„Digital Native“ gesucht
Entschädigung wegen Altersdiskriminierung bei Einstellung
Die Verwendung des Begriffs „Digital Native“ in einer Stellenanzeige engt den Bewerberkreis ein und stellt ein Indiz für eine unmittelbare Altersdiskriminierung dar, mit der Verpflichtung zu einer Entschädigungszahlung nach § 15 Abs. 2 AGG (ArbG Heilbronn, Urteil vom 18.01.2024, Az.: 8 Ca 191/23). Arbeitgeber sollten Formulierungen in Stellenanzeigen vermeiden, die darauf hindeuten, dass sie beispielsweise junge Bewerber bevorzugt berücksichtigen, um Entschädigungszahlungen zu vermeiden.
Sachverhalt: Unternehmen sucht „Digital Native“
Der 1972 geborene Kläger ist Diplomwirtschaftsjurist mit jahrelanger Führungsverantwortung, die Beklagte ein international agierender Sportartikelhändler. Im April 2023 bewarb sich der Kläger auf die von der Beklagten über das Internet ausgeschriebene Position als Manager Corporate Communication (m/w/d) Unternehmensstrategie. Die Anzeige enthielt unter anderem folgende Formulierung: „Als Digital Native fühlst Du Dich in der Welt der Social Media, der Datengetriebenen PR, des Bewegtbilds und allen gängigen Programmen für DTP, CMS, Gestaltung und redaktionelles Arbeiten zu Hause.“
Bewerber fordert Entschädigung
Nachdem der Kläger eine Absage auf seine Bewerbung auf die von der Beklagten ausgeschriebene Stellenanzeige erhalten hatte, stritten die Parteien vor dem Arbeitsgericht Heilbronn (ArbG) über einen Entschädigungsanspruch des Klägers wegen Altersdiskriminierung. Der Kläger argumentierte, die Verwendung des Begriffs „Digital Native“ deute darauf hin, dass die Beklagte einen Bewerber suche, der einer Generation entstamme, die von Kindesbeinen an die digitale Sprache von Computer, Videospielen und Internet verwendet. Grundsätzlich würden nur Angehörige der Geburtsjahrgänge ab 1980 den „digitalen Ureinwohnern“ zugerechnet. Damit habe die Beklagte in der Stellenanzeige direkt auf das Merkmal Alter abgestellt. Der Kläger forderte eine Entschädigung in Höhe von fünf Bruttomonatsgehältern.

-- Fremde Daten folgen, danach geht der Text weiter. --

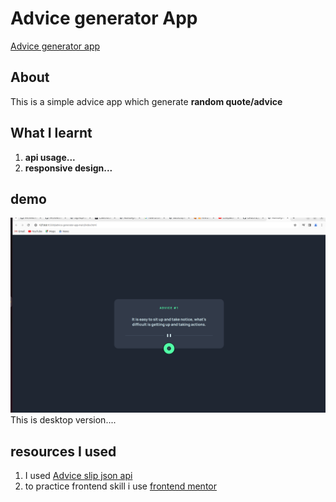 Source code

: # Advice generator App
[Advice generator app](https://pathakaakash19.github.io/Advice-generator-app/)

## About
This is a simple advice app which generate **random quote/advice**

## What I learnt
1.  **api usage...** 
2. **responsive design...**

## demo

![Advice app pic](./images/Screenshot%20from%202024-01-26%2001-58-29.png)
  This is desktop version....



## resources I used

1. I used [Advice slip json api](https://api.adviceslip.com/)
2.  to practice frontend skill i use [frontend mentor](https://www.frontendmentor.io/challenges)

Beklagtes Unternehmen: Bewerber sei überqualifiziert
Die Beklagte wehrte sich dagegen und führte an, der Kläger sei als Diplomwirtschaftsjurist für die Stelle überqualifiziert und habe zudem keinerlei Bezüge zum Sport. Die Formulierung in der Stellenanzeige habe locker wirken und ganz allgemein Bewerberinnen und Bewerber ansprechen sollen, die sich in der digitalen Welt zu Hause fühlen.

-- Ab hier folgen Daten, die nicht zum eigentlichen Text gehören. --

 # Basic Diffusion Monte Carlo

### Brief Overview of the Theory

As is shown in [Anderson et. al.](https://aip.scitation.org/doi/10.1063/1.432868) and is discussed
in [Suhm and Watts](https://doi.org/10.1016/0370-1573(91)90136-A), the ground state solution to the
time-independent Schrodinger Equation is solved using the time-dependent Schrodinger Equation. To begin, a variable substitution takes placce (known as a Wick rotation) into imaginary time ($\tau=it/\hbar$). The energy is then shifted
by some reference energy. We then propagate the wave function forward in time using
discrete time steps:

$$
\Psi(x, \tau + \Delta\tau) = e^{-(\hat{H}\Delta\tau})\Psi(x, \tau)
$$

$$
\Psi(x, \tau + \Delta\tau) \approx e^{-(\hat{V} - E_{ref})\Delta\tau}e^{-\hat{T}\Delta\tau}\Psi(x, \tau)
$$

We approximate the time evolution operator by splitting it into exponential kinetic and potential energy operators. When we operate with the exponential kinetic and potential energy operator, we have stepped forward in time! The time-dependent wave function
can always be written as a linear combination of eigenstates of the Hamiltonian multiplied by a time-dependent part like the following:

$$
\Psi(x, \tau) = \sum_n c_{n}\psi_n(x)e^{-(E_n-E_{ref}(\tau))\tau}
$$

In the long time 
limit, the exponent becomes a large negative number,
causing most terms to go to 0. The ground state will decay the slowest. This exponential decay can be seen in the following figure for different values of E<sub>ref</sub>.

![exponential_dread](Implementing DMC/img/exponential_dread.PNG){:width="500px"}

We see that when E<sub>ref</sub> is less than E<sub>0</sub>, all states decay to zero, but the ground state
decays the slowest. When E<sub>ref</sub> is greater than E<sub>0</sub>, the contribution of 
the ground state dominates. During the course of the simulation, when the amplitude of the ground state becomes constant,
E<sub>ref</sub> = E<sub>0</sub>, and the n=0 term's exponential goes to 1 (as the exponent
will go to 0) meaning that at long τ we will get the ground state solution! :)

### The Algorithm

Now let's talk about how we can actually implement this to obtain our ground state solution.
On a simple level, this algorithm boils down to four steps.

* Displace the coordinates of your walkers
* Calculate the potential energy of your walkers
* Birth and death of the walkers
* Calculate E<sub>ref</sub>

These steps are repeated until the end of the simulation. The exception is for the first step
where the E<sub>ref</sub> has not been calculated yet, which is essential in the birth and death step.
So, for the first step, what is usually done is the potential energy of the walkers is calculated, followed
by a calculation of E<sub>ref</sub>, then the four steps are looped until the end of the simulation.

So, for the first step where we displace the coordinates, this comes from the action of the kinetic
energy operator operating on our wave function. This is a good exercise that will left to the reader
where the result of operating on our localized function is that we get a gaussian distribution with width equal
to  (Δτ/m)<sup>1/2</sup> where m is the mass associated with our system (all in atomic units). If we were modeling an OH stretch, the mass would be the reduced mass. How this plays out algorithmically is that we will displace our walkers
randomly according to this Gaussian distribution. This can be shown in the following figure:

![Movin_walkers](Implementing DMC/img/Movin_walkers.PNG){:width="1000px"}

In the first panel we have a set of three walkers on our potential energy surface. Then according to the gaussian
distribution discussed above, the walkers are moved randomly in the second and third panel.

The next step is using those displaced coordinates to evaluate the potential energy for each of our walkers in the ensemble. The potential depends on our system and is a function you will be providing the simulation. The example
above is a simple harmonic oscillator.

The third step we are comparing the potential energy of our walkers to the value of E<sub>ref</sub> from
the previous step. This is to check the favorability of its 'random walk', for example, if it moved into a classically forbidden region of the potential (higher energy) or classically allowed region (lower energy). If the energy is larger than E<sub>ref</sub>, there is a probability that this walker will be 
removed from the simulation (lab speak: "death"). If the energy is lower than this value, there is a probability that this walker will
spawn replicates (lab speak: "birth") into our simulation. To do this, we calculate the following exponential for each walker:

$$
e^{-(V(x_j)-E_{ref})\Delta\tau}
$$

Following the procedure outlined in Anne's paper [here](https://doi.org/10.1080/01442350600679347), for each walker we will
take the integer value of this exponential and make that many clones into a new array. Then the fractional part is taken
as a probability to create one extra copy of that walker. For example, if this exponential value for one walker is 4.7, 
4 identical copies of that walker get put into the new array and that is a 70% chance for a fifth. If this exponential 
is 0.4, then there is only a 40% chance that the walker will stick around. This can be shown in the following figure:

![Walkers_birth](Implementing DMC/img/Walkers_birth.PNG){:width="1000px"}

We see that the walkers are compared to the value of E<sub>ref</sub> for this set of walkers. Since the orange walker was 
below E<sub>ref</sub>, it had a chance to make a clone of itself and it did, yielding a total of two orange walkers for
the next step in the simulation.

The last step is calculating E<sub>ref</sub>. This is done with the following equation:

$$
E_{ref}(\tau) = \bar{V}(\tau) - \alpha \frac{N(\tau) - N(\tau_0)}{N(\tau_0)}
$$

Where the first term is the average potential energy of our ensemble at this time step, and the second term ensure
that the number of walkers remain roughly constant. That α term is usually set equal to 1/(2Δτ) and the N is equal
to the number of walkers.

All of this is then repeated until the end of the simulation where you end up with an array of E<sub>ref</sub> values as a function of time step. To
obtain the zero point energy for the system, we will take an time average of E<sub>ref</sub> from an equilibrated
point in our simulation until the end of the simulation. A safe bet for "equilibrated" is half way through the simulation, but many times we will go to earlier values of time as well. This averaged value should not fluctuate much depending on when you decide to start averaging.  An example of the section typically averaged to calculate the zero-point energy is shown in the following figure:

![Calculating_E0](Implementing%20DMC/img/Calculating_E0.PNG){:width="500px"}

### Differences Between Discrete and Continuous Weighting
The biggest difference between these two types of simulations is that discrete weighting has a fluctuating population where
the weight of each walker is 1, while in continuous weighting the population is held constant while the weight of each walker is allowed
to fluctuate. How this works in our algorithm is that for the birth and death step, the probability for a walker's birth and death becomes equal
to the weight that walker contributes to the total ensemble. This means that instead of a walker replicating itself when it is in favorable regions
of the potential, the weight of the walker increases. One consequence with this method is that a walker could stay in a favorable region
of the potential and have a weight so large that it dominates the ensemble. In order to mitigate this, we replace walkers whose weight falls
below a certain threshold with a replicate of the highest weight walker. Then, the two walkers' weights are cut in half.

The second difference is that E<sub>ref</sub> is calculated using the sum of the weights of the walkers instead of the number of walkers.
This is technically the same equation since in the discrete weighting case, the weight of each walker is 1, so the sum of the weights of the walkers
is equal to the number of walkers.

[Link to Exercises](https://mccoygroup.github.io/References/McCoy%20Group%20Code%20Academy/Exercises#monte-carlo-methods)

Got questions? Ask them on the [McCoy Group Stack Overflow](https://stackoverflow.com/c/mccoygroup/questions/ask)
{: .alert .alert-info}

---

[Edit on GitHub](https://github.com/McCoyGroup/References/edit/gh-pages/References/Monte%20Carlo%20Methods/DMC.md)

Arbeitsgericht: Kläger steht Entschädigung zu
Das ArbG sprach dem Kläger einen Entschädigungsanspruch in Höhe von 1,5 Bruttomonatsgehältern gem. § 15 Abs. 2 AGG zu. Die subjektive Ernsthaftigkeit der Bewerbung war vorliegend nicht relevant, sondern es galt lediglich die Grenze des Rechtsmissbrauchs nach § 242 BGB. Zwar war der Bewerber hier überqualifiziert, allerdings nach Ansicht des ArbG noch nicht in einem Maße, das Rechtsmissbrauch nahelege.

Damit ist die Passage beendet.